§ What is needed:
Below are the entries; return exactly the line with "Drone is a Continuous" and every later line, without anything else.

Dataset entries:
▼▼▼
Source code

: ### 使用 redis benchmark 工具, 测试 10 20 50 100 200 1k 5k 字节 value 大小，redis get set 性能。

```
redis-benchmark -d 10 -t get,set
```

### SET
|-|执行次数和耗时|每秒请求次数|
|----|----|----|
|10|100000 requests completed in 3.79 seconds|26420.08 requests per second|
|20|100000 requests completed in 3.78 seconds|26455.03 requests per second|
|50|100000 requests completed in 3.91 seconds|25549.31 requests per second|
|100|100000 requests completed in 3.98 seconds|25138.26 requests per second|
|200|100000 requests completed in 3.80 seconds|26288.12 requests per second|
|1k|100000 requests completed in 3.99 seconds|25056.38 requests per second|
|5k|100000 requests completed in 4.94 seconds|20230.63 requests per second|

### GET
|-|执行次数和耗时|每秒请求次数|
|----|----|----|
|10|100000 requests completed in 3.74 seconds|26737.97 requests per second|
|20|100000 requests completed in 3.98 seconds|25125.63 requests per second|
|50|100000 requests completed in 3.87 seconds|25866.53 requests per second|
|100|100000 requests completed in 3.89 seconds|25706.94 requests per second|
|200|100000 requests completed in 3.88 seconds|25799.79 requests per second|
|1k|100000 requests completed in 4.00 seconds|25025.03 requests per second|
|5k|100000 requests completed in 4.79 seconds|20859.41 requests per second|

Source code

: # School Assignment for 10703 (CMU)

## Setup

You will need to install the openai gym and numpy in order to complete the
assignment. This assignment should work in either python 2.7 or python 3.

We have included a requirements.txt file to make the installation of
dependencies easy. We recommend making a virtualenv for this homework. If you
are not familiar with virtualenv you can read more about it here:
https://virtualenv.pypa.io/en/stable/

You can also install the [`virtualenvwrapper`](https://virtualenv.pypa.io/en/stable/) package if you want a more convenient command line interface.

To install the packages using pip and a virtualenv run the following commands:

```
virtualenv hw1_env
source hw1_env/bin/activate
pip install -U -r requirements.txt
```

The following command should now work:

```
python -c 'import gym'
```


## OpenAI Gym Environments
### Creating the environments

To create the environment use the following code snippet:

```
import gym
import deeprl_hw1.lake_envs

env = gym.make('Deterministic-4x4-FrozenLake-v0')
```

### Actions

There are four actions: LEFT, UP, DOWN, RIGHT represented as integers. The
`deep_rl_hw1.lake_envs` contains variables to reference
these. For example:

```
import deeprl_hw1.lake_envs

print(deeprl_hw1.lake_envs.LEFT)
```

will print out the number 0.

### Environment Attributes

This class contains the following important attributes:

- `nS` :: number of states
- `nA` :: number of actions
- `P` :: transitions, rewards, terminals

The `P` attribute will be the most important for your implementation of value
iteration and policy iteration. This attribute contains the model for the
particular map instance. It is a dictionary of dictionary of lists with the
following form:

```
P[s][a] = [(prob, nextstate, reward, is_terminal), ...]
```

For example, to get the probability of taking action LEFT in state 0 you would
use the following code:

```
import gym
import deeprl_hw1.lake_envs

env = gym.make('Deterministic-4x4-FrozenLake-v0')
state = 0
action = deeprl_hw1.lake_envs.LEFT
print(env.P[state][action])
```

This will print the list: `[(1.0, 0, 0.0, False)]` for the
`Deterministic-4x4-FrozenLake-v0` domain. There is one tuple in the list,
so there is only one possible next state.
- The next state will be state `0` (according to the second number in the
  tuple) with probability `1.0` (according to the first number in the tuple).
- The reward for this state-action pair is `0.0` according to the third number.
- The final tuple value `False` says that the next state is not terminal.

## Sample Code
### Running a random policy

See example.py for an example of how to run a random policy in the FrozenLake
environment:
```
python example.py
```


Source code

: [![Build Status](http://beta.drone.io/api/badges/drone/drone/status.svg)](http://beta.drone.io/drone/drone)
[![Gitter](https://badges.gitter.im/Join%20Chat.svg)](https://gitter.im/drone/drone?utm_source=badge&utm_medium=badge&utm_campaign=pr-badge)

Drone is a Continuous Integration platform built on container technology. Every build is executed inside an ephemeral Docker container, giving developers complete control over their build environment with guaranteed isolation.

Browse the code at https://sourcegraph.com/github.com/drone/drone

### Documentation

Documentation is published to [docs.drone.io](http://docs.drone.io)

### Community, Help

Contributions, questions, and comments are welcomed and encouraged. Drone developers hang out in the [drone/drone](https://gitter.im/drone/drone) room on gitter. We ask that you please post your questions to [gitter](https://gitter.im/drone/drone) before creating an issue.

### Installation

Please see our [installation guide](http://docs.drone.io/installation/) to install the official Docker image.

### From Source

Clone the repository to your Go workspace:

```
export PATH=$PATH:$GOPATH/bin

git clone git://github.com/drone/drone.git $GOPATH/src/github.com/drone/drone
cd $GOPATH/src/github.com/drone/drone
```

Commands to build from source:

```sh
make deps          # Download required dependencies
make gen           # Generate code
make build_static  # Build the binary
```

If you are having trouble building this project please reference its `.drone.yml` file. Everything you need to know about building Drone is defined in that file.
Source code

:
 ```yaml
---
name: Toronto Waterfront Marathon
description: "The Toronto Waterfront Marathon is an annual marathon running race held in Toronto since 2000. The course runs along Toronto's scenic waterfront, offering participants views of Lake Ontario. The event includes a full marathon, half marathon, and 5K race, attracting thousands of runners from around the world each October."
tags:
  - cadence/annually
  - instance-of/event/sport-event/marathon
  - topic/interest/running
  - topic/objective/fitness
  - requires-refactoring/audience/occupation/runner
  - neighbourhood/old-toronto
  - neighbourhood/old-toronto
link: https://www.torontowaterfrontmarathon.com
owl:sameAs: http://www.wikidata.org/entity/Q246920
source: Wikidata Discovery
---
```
▲▲▲
§ Response box:
Drone is a Continuous Integration platform built on container technology. Every build is executed inside an ephemeral Docker container, giving developers complete control over their build environment with guaranteed isolation.

Browse the code at https://sourcegraph.com/github.com/drone/drone

### Documentation

Documentation is published to [docs.drone.io](http://docs.drone.io)

### Community, Help

Contributions, questions, and comments are welcomed and encouraged. Drone developers hang out in the [drone/drone](https://gitter.im/drone/drone) room on gitter. We ask that you please post your questions to [gitter](https://gitter.im/drone/drone) before creating an issue.

### Installation

Please see our [installation guide](http://docs.drone.io/installation/) to install the official Docker image.

### From Source

Clone the repository to your Go workspace:

```
export PATH=$PATH:$GOPATH/bin

git clone git://github.com/drone/drone.git $GOPATH/src/github.com/drone/drone
cd $GOPATH/src/github.com/drone/drone
```

Commands to build from source:

```sh
make deps          # Download required dependencies
make gen           # Generate code
make build_static  # Build the binary
```

If you are having trouble building this project please reference its `.drone.yml` file. Everything you need to know about building Drone is defined in that file.
Source code

:
 ```yaml
---
name: Toronto Waterfront Marathon
description: "The Toronto Waterfront Marathon is an annual marathon running race held in Toronto since 2000. The course runs along Toronto's scenic waterfront, offering participants views of Lake Ontario. The event includes a full marathon, half marathon, and 5K race, attracting thousands of runners from around the world each October."
tags:
  - cadence/annually
  - instance-of/event/sport-event/marathon
  - topic/interest/running
  - topic/objective/fitness
  - requires-refactoring/audience/occupation/runner
  - neighbourhood/old-toronto
  - neighbourhood/old-toronto
link: https://www.torontowaterfrontmarathon.com
owl:sameAs: http://www.wikidata.org/entity/Q246920
source: Wikidata Discovery
---
```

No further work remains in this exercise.